Runtime-Agnostic Provider Boundary

Phase 1 ships components and mock data. It does not bind to a provider.

Future provider adapters should implement a narrow interface that can read and mutate collaboration objects while the UI continues to receive serializable contracts:

getPresence(resource)
listThreads(resource)
createComment(thread, body)
resolveThread(thread)
updateShare(resource, targets)
requestReview(resource, reviewers)
approveReview(review)
subscribe(resource, callback)

Provider candidates are documented as future choices:

  • Yjs for local-first or CRDT document collaboration.
  • Liveblocks for managed realtime collaboration.
  • Supabase Realtime for Postgres-centric app collaboration.
  • Cloudflare Durable Objects for workspace-aware coordination.
  • WebRTC or local-first sync for peer-first experiments.

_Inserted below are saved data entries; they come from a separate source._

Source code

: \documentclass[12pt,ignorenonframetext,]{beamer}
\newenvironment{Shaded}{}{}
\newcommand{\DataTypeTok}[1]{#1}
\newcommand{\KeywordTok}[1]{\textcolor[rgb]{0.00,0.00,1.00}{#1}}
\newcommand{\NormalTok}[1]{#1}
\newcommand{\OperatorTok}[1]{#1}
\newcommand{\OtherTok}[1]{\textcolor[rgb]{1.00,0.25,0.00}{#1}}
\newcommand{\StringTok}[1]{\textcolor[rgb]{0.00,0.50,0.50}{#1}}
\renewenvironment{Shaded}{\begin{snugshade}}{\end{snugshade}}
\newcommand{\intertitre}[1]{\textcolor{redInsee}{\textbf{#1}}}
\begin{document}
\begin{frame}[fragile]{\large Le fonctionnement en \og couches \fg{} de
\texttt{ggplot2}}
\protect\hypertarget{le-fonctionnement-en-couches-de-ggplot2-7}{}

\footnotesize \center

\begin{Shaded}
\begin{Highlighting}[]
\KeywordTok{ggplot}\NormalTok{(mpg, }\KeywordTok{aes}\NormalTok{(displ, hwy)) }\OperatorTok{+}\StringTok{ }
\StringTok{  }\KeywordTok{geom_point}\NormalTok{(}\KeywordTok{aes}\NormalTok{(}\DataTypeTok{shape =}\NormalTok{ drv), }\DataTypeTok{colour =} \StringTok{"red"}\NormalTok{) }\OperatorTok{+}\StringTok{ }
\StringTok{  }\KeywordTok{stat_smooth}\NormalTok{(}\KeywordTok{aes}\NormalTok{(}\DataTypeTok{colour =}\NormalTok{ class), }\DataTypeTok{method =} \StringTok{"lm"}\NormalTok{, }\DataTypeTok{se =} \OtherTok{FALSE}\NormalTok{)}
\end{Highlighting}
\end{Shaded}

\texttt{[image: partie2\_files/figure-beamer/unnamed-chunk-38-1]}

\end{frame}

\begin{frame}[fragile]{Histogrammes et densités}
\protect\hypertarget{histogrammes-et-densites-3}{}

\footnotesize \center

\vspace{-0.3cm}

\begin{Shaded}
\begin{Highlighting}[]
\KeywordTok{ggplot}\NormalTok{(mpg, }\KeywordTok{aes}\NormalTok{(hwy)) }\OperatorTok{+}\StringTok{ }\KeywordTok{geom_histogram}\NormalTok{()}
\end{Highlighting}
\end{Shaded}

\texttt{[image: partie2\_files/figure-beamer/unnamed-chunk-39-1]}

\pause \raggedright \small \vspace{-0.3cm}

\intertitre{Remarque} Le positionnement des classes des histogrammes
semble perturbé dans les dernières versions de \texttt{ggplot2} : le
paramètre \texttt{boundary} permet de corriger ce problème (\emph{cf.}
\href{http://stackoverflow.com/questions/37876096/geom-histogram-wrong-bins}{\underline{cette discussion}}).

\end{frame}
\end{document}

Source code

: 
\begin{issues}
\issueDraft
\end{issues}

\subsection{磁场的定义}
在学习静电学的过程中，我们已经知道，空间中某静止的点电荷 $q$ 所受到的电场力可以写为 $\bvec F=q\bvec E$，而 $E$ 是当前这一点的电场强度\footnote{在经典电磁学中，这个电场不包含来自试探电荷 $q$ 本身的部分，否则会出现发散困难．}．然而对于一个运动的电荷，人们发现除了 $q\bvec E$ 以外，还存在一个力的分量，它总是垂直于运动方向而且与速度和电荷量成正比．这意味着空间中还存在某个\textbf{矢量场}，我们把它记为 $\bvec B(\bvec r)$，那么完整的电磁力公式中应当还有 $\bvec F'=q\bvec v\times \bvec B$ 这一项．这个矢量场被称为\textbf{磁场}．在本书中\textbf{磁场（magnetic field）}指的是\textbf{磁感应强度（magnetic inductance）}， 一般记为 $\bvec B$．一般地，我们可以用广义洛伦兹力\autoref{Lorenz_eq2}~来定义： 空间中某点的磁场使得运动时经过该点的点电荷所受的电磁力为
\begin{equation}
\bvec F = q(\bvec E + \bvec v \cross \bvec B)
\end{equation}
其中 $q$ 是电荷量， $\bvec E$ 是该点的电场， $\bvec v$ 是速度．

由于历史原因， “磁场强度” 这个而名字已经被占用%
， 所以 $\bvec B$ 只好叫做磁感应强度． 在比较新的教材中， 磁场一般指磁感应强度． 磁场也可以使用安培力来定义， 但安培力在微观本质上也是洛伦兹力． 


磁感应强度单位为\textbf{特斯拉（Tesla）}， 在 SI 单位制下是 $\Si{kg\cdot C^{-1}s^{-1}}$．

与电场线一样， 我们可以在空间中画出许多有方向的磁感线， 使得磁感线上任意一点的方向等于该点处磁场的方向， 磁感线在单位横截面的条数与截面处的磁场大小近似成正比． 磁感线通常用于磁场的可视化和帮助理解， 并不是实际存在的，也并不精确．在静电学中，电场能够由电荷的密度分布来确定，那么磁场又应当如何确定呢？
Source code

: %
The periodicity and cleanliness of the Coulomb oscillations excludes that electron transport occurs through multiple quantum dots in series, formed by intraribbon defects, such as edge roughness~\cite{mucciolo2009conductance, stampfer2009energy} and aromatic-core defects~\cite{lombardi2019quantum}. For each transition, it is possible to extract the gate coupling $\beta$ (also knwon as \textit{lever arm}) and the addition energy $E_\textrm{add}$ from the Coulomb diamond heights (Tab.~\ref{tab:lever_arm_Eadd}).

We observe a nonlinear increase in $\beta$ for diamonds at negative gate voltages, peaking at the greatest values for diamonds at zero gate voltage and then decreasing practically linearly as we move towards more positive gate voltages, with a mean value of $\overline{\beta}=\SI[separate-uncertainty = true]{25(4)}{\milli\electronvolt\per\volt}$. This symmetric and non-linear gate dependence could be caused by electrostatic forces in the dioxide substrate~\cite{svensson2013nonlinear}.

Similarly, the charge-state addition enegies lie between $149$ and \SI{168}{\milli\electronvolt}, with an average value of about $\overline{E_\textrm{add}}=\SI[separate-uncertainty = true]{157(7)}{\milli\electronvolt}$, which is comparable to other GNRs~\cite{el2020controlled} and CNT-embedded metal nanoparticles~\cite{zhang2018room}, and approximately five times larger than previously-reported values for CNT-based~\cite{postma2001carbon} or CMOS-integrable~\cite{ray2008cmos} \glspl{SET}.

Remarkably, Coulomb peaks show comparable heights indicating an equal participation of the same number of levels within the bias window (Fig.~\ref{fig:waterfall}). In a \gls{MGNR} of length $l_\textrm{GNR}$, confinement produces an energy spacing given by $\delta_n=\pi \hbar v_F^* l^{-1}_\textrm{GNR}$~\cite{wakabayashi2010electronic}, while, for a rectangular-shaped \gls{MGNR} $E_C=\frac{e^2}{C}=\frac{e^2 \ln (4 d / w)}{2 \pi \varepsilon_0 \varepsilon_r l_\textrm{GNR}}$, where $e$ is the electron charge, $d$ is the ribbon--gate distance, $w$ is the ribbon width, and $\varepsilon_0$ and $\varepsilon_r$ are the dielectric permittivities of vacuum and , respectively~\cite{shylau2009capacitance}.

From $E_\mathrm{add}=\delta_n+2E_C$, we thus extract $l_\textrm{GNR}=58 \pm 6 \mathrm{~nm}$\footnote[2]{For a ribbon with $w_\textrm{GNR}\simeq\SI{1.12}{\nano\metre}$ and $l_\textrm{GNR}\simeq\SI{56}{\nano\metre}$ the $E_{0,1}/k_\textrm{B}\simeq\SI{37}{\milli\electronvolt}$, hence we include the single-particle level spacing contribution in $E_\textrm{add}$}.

No provider is installed in Phase 1.

Event Flow

flowchart LR
  UI["Collaboration primitive"] --> Event["OsCollaborationEvent"]
  Event --> Action["Action intent"]
  Action --> Runtime["App or OS runtime"]
  Runtime --> Backend["Future backend/provider"]
  Backend --> Notify["Future notifications"]
  Backend --> Search["Future search/activity"]
  Backend --> Audit["Future audit"]

The UI emits collaboration events and optional action intents. The app/runtime decides what to execute, which provider to call, and which permission or audit rules apply.

Action Boundary

The package consumes @prox-os/actions for action intent helpers:

  • open resource in OS;
  • resolve thread;
  • share resource;
  • request review;
  • approve review.

It does not execute the action. The Shell, app runtime, backend API, permission layer, and audit layer decide whether an action can run and what side effects it has.

Editor Boundary

Editors can create collaboration anchors:

  • text selection anchors;
  • block anchors;
  • document resource refs.

@prox-os/collaboration does not render or own the editor. It maps editor-like selection data into OsThreadAnchor, which keeps comments portable across Tiptap, CodeMirror, future Lexical, or future document adapters.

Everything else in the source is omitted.